** What you have to do **
Take the lines below from the first through the one that contains "Time to install" and copy them exactly.

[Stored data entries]
▶

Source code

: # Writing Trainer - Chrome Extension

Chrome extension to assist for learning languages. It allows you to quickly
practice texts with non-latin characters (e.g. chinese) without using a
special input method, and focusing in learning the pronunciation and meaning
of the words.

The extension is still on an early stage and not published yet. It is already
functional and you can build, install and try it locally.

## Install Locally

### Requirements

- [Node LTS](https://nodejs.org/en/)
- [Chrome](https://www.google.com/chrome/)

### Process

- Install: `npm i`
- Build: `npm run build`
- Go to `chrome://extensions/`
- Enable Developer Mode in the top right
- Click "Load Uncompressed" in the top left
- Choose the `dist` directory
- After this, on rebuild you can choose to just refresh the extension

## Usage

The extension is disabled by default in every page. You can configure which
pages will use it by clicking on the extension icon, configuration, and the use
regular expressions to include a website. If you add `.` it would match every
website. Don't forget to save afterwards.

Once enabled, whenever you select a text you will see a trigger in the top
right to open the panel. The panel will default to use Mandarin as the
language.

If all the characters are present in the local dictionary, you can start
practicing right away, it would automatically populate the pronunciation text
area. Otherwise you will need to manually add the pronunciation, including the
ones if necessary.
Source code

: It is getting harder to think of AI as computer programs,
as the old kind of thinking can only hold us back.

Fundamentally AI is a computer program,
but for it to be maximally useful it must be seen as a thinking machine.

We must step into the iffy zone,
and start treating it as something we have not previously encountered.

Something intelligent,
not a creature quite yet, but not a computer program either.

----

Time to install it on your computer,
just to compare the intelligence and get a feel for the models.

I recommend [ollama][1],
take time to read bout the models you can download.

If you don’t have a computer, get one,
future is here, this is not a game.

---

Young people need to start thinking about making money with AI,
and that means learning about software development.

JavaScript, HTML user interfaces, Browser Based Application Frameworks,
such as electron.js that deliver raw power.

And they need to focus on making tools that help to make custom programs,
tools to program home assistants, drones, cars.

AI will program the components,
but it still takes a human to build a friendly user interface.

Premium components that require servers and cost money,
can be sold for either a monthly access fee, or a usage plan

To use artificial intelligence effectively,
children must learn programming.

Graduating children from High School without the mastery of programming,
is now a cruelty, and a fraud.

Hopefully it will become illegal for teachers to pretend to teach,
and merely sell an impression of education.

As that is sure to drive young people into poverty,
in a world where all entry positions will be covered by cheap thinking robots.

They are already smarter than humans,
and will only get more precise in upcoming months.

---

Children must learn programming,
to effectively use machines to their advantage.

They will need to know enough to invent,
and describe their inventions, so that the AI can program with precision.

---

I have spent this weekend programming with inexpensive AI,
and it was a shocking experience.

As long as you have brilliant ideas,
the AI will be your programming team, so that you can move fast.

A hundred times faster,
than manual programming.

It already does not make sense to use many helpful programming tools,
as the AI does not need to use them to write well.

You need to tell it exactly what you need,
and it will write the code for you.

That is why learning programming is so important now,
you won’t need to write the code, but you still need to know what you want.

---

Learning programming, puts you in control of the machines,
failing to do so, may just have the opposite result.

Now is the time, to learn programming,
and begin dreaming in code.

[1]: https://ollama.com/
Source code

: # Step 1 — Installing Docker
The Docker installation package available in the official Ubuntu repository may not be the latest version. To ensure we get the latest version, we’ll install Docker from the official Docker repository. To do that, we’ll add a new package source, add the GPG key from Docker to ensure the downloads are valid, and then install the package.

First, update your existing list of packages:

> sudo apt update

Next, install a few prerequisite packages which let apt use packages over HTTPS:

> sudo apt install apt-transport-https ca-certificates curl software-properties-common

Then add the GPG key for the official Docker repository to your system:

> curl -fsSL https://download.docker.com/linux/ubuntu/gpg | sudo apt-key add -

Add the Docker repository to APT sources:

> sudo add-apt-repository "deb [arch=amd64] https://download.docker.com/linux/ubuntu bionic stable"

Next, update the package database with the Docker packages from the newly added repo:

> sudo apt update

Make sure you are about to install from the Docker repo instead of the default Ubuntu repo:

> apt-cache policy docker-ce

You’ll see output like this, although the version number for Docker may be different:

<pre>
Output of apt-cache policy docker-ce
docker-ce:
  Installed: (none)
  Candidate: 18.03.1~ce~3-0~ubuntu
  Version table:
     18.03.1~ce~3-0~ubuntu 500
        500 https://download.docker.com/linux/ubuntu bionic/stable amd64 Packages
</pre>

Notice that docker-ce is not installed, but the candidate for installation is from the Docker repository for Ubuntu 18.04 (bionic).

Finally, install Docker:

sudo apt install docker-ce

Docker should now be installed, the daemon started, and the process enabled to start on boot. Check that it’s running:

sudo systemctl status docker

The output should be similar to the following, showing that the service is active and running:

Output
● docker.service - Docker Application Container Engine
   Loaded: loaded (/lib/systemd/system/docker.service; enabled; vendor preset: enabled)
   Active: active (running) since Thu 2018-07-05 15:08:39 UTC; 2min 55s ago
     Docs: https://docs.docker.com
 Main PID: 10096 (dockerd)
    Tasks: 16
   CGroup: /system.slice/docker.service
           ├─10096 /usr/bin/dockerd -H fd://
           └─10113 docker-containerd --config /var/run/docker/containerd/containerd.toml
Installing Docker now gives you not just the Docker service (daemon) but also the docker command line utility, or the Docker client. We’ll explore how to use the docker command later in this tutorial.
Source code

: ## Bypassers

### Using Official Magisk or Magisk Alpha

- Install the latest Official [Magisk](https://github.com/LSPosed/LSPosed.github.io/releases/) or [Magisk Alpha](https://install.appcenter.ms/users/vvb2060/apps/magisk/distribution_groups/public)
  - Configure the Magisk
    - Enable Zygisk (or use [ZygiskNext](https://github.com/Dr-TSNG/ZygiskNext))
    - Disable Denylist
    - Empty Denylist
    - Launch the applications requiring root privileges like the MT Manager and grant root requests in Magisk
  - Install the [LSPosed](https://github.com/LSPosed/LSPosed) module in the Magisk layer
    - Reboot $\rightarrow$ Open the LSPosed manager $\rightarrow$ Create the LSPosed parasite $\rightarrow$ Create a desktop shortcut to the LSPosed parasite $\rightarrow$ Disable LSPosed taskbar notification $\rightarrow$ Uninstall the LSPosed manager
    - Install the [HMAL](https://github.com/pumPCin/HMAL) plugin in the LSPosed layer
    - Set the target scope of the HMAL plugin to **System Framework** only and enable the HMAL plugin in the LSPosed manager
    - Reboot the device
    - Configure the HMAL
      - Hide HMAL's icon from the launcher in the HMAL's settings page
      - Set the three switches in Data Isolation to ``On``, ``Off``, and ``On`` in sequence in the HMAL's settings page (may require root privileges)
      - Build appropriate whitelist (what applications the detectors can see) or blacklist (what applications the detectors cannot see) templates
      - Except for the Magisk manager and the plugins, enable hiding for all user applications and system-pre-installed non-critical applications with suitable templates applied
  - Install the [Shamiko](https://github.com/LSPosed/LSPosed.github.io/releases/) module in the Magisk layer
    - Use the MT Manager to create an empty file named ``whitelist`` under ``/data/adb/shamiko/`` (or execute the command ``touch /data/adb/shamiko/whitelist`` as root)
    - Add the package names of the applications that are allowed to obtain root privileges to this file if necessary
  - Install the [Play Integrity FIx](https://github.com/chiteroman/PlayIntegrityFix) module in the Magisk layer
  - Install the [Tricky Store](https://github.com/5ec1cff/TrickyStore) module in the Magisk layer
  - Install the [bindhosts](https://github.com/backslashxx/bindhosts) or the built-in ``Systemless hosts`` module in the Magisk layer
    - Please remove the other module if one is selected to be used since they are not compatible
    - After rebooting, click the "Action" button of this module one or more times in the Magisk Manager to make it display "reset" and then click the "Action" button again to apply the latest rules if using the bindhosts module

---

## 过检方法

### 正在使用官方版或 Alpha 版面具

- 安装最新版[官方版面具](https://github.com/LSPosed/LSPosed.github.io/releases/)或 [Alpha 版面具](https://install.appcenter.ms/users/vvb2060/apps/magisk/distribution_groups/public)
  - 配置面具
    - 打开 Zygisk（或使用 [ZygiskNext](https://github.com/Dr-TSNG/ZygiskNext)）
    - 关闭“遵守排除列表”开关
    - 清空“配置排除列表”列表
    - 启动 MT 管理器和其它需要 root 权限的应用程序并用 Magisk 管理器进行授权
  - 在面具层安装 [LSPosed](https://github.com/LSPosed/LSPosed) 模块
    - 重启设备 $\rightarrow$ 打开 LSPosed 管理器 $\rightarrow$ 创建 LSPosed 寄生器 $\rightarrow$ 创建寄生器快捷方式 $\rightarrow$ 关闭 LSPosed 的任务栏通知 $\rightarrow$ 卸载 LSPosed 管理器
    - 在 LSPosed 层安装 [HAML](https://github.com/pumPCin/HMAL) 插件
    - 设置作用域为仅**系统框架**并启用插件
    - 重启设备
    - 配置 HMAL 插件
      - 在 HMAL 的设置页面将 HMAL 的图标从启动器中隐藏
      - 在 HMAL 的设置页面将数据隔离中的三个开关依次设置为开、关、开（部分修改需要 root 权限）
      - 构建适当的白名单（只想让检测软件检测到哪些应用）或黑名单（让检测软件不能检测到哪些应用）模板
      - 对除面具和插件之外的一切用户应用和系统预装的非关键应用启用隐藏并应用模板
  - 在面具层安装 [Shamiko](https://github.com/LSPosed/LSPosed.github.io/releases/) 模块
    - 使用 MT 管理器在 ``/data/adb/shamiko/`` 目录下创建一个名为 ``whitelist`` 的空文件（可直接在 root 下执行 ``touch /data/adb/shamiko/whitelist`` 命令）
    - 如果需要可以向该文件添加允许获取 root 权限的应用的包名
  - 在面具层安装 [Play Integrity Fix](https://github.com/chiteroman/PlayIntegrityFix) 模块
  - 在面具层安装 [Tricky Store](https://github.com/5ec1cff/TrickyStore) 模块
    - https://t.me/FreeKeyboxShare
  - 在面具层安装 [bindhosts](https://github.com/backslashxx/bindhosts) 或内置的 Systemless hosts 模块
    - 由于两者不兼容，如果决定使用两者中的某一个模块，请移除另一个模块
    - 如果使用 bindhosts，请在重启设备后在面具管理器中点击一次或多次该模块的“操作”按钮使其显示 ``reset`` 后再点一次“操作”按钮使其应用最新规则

◀

** Result of the task **
Source code

: # Writing Trainer - Chrome Extension

Chrome extension to assist for learning languages. It allows you to quickly
practice texts with non-latin characters (e.g. chinese) without using a
special input method, and focusing in learning the pronunciation and meaning
of the words.

The extension is still on an early stage and not published yet. It is already
functional and you can build, install and try it locally.

## Install Locally

### Requirements

- [Node LTS](https://nodejs.org/en/)
- [Chrome](https://www.google.com/chrome/)

### Process

- Install: `npm i`
- Build: `npm run build`
- Go to `chrome://extensions/`
- Enable Developer Mode in the top right
- Click "Load Uncompressed" in the top left
- Choose the `dist` directory
- After this, on rebuild you can choose to just refresh the extension

## Usage

The extension is disabled by default in every page. You can configure which
pages will use it by clicking on the extension icon, configuration, and the use
regular expressions to include a website. If you add `.` it would match every
website. Don't forget to save afterwards.

Once enabled, whenever you select a text you will see a trigger in the top
right to open the panel. The panel will default to use Mandarin as the
language.

If all the characters are present in the local dictionary, you can start
practicing right away, it would automatically populate the pronunciation text
area. Otherwise you will need to manually add the pronunciation, including the
ones if necessary.
Source code

: It is getting harder to think of AI as computer programs,
as the old kind of thinking can only hold us back.

Fundamentally AI is a computer program,
but for it to be maximally useful it must be seen as a thinking machine.

We must step into the iffy zone,
and start treating it as something we have not previously encountered.

Something intelligent,
not a creature quite yet, but not a computer program either.

----

Time to install it on your computer,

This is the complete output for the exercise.